The Hunter was also Steve McQueen’s final film.  After The Towering Inferno, McQueen was inactive for most of the 70s.  He still received scripts and turned down good parts (including the roles of both Willard and Kurtz in Apocalypse Now) but the only film in which he appeared in a barely released version of An Enemy of the People.  It wasn’t until 1980 that McQueen finally started appearing in movies again, starring in both Tom Horn and The Hunter.  Tom Horn is an underrated western but The Hunter is largely forgettable.  Sadly, The Hunter would be McQueen’s last film as he died of lung cancer shortly after it was released.

McQueen was obviously ill during the filming of The Hunter, though he still had the laconic coolness that made him a star in the first place and he still looks credible, even at the age of 50, handling a gun and chasing criminals.  He doesn’t give a bad performance as Thorson and he even shows a talent for comedy.  Both Tom Horn and The Hunter show that McQueen wasn’t afraid to play his age.  Neither Tom Horn nor Thorson were young men and, in The Hunter, McQueen gets a lot of mileage out of being a cranky, middle-aged malcontent who has never figured out how to parallel park.  The film might be forgettable but Steve McQueen shows that, to the end, he was an actor who was often better than his material.

Grambling’s White Tiger (1981, directed by Georg Stanford Brown)


The year is 1968 and Jim Gregory (played by Caitlyn Jenner, back when she was still credited as Bruce) is a hotshot high school quarterback who has just been offered a scholarship to play at Grambling University.  With their star quarterback in his final year, Grambling needs a good backup.  Meanwhile, Jim dreams of playing in the NFL and is excited to play for a program that’s known for producing professional football players.  Grambling’s legendary head coach, Eddie Robinson (Harry Belafonte), is eager for Jim to join the team.

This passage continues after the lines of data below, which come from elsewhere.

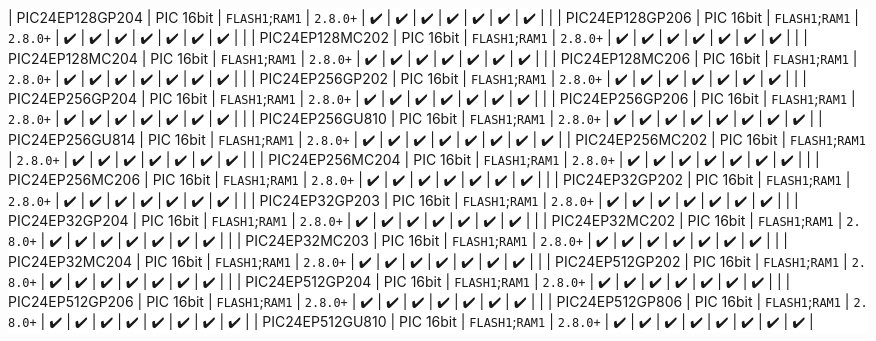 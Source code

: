 |  PIC24EP128GP204   |  PIC 16bit   | `FLASH1`;`RAM1` |       `2.8.0+`       | :heavy_check_mark: | :heavy_check_mark: | :heavy_check_mark: | :heavy_check_mark: | :heavy_check_mark: | :heavy_check_mark: | :heavy_check_mark: |                    |
|  PIC24EP128GP206   |  PIC 16bit   | `FLASH1`;`RAM1` |       `2.8.0+`       | :heavy_check_mark: | :heavy_check_mark: | :heavy_check_mark: | :heavy_check_mark: | :heavy_check_mark: | :heavy_check_mark: | :heavy_check_mark: |                    |
|  PIC24EP128MC202   |  PIC 16bit   | `FLASH1`;`RAM1` |       `2.8.0+`       | :heavy_check_mark: | :heavy_check_mark: | :heavy_check_mark: | :heavy_check_mark: | :heavy_check_mark: | :heavy_check_mark: | :heavy_check_mark: |                    |
|  PIC24EP128MC204   |  PIC 16bit   | `FLASH1`;`RAM1` |       `2.8.0+`       | :heavy_check_mark: | :heavy_check_mark: | :heavy_check_mark: | :heavy_check_mark: | :heavy_check_mark: | :heavy_check_mark: | :heavy_check_mark: |                    |
|  PIC24EP128MC206   |  PIC 16bit   | `FLASH1`;`RAM1` |       `2.8.0+`       | :heavy_check_mark: | :heavy_check_mark: | :heavy_check_mark: | :heavy_check_mark: | :heavy_check_mark: | :heavy_check_mark: | :heavy_check_mark: |                    |
|  PIC24EP256GP202   |  PIC 16bit   | `FLASH1`;`RAM1` |       `2.8.0+`       | :heavy_check_mark: | :heavy_check_mark: | :heavy_check_mark: | :heavy_check_mark: | :heavy_check_mark: | :heavy_check_mark: | :heavy_check_mark: |                    |
|  PIC24EP256GP204   |  PIC 16bit   | `FLASH1`;`RAM1` |       `2.8.0+`       | :heavy_check_mark: | :heavy_check_mark: | :heavy_check_mark: | :heavy_check_mark: | :heavy_check_mark: | :heavy_check_mark: | :heavy_check_mark: |                    |
|  PIC24EP256GP206   |  PIC 16bit   | `FLASH1`;`RAM1` |       `2.8.0+`       | :heavy_check_mark: | :heavy_check_mark: | :heavy_check_mark: | :heavy_check_mark: | :heavy_check_mark: | :heavy_check_mark: | :heavy_check_mark: |                    |
|  PIC24EP256GU810   |  PIC 16bit   | `FLASH1`;`RAM1` |       `2.8.0+`       | :heavy_check_mark: | :heavy_check_mark: | :heavy_check_mark: | :heavy_check_mark: | :heavy_check_mark: | :heavy_check_mark: | :heavy_check_mark: | :heavy_check_mark: |
|  PIC24EP256GU814   |  PIC 16bit   | `FLASH1`;`RAM1` |       `2.8.0+`       | :heavy_check_mark: | :heavy_check_mark: | :heavy_check_mark: | :heavy_check_mark: | :heavy_check_mark: | :heavy_check_mark: | :heavy_check_mark: | :heavy_check_mark: |
|  PIC24EP256MC202   |  PIC 16bit   | `FLASH1`;`RAM1` |       `2.8.0+`       | :heavy_check_mark: | :heavy_check_mark: | :heavy_check_mark: | :heavy_check_mark: | :heavy_check_mark: | :heavy_check_mark: | :heavy_check_mark: |                    |
|  PIC24EP256MC204   |  PIC 16bit   | `FLASH1`;`RAM1` |       `2.8.0+`       | :heavy_check_mark: | :heavy_check_mark: | :heavy_check_mark: | :heavy_check_mark: | :heavy_check_mark: | :heavy_check_mark: | :heavy_check_mark: |                    |
|  PIC24EP256MC206   |  PIC 16bit   | `FLASH1`;`RAM1` |       `2.8.0+`       | :heavy_check_mark: | :heavy_check_mark: | :heavy_check_mark: | :heavy_check_mark: | :heavy_check_mark: | :heavy_check_mark: | :heavy_check_mark: |                    |
|   PIC24EP32GP202   |  PIC 16bit   | `FLASH1`;`RAM1` |       `2.8.0+`       | :heavy_check_mark: | :heavy_check_mark: | :heavy_check_mark: | :heavy_check_mark: | :heavy_check_mark: | :heavy_check_mark: | :heavy_check_mark: |                    |
|   PIC24EP32GP203   |  PIC 16bit   | `FLASH1`;`RAM1` |       `2.8.0+`       | :heavy_check_mark: | :heavy_check_mark: | :heavy_check_mark: | :heavy_check_mark: | :heavy_check_mark: | :heavy_check_mark: | :heavy_check_mark: |                    |
|   PIC24EP32GP204   |  PIC 16bit   | `FLASH1`;`RAM1` |       `2.8.0+`       | :heavy_check_mark: | :heavy_check_mark: | :heavy_check_mark: | :heavy_check_mark: | :heavy_check_mark: | :heavy_check_mark: | :heavy_check_mark: |                    |
|   PIC24EP32MC202   |  PIC 16bit   | `FLASH1`;`RAM1` |       `2.8.0+`       | :heavy_check_mark: | :heavy_check_mark: | :heavy_check_mark: | :heavy_check_mark: | :heavy_check_mark: | :heavy_check_mark: | :heavy_check_mark: |                    |
|   PIC24EP32MC203   |  PIC 16bit   | `FLASH1`;`RAM1` |       `2.8.0+`       | :heavy_check_mark: | :heavy_check_mark: | :heavy_check_mark: | :heavy_check_mark: | :heavy_check_mark: | :heavy_check_mark: | :heavy_check_mark: |                    |
|   PIC24EP32MC204   |  PIC 16bit   | `FLASH1`;`RAM1` |       `2.8.0+`       | :heavy_check_mark: | :heavy_check_mark: | :heavy_check_mark: | :heavy_check_mark: | :heavy_check_mark: | :heavy_check_mark: | :heavy_check_mark: |                    |
|  PIC24EP512GP202   |  PIC 16bit   | `FLASH1`;`RAM1` |       `2.8.0+`       | :heavy_check_mark: | :heavy_check_mark: | :heavy_check_mark: | :heavy_check_mark: | :heavy_check_mark: | :heavy_check_mark: | :heavy_check_mark: |                    |
|  PIC24EP512GP204   |  PIC 16bit   | `FLASH1`;`RAM1` |       `2.8.0+`       | :heavy_check_mark: | :heavy_check_mark: | :heavy_check_mark: | :heavy_check_mark: | :heavy_check_mark: | :heavy_check_mark: | :heavy_check_mark: |                    |
|  PIC24EP512GP206   |  PIC 16bit   | `FLASH1`;`RAM1` |       `2.8.0+`       | :heavy_check_mark: | :heavy_check_mark: | :heavy_check_mark: | :heavy_check_mark: | :heavy_check_mark: | :heavy_check_mark: | :heavy_check_mark: |                    |
|  PIC24EP512GP806   |  PIC 16bit   | `FLASH1`;`RAM1` |       `2.8.0+`       | :heavy_check_mark: | :heavy_check_mark: | :heavy_check_mark: | :heavy_check_mark: | :heavy_check_mark: | :heavy_check_mark: | :heavy_check_mark: | :heavy_check_mark: |
|  PIC24EP512GU810   |  PIC 16bit   | `FLASH1`;`RAM1` |       `2.8.0+`       | :heavy_check_mark: | :heavy_check_mark: | :heavy_check_mark: | :heavy_check_mark: | :heavy_check_mark: | :heavy_check_mark: | :heavy_check_mark: | :heavy_check_mark: |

The only problem is that Grambling is a historically black college and Jim Gregory is very much white.  In fact, Jim will not only be the first white player to ever join the Grambling Tigers but he will also be the only white student enrolled at the school.  From the minute that Jim arrives on campus, he discovers that he’s not wanted.  The rest of the team sees him as an interloper and they resent that he took a scholarship that could have gone to a black player.  Meanwhile, the local whites distrust Jim because he’s a student at a black college.

Based on a true story, this is a football film that doesn’t feature much football.  Jim doesn’t get to play in a game until the very end of the season and, even then, he’s only on the field for a few minutes.  He doesn’t win the game or even lead a scoring drive.  Instead of focusing on the usual sports movie clichés, Grambling’s White Tiger instead explores Jim experiencing, for the first time, what it’s like to be a minority.  Jim eventually wins over his teammates through his hard work but he still remains an outsider for the entire film.  When he goes into town, a saleswoman and her boss initially offer him a discount on a pair of boots until they discover that he plays football not for Louisiana Tech but instead for Grambling.  When he first meets the parents of his new girlfriend, he’s told that an interracial relationship will never last and is advised to move on.  When the funeral of Martin Luther King is broadcast on television, all Jim’s teammates walk out of the room one-by-one until Jim is left sitting alone.

In typical made-for-network-TV fashion, Grambling’s White Tiger explores important issues without delving into them too deeply.  (For instance, the fact that Jim’s spot on the team is potentially coming at the expense of a black student is an intriguing issue that is mentioned at the start of the film but never really dwelled upon.)  Harry Belafonte is perfect as the stern but compassionate Coach Robinson while LeVar Burton is likable as the only member of the team to initially welcome Jim.  Jenner, however, is thoroughly miscast and several years too old to play a college freshman.  As an actor, Jenner is stiff and awkward but the true story of Jim Gregory is interesting enough that the film will hold the attention of any football fans in the audience.